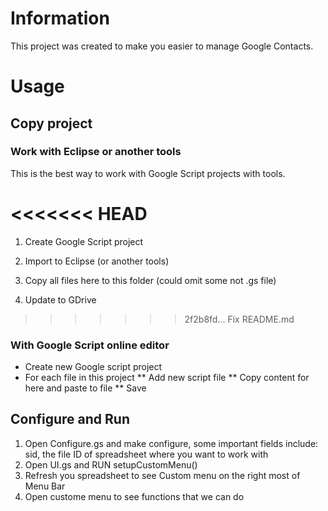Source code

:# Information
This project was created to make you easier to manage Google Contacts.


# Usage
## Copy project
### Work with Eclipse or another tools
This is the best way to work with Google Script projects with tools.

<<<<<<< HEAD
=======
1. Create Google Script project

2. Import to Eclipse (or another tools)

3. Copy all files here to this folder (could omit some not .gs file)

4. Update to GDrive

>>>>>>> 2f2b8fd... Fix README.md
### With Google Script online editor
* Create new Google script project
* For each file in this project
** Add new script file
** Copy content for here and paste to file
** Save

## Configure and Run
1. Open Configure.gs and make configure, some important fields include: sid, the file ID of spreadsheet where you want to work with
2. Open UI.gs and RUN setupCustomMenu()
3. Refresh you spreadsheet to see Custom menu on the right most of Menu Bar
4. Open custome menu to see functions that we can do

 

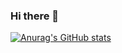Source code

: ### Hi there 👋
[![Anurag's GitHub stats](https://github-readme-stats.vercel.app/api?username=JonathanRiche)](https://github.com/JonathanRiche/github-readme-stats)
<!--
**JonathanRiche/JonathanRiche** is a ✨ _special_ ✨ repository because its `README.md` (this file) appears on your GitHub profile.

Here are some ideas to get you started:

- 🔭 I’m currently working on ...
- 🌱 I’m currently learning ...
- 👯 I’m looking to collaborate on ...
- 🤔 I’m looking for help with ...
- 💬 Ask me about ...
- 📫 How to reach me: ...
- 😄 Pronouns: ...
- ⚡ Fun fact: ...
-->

====================

> [Instructions for the task] Starting with the line that contains "- 🌱 I’m currently learning ...", print every line through the end of the entries above exactly as written, both boundary lines included, and nothing else.

> [Answer]
- 🌱 I’m currently learning ...
- 👯 I’m looking to collaborate on ...
- 🤔 I’m looking for help with ...
- 💬 Ask me about ...
- 📫 How to reach me: ...
- 😄 Pronouns: ...
- ⚡ Fun fact: ...
-->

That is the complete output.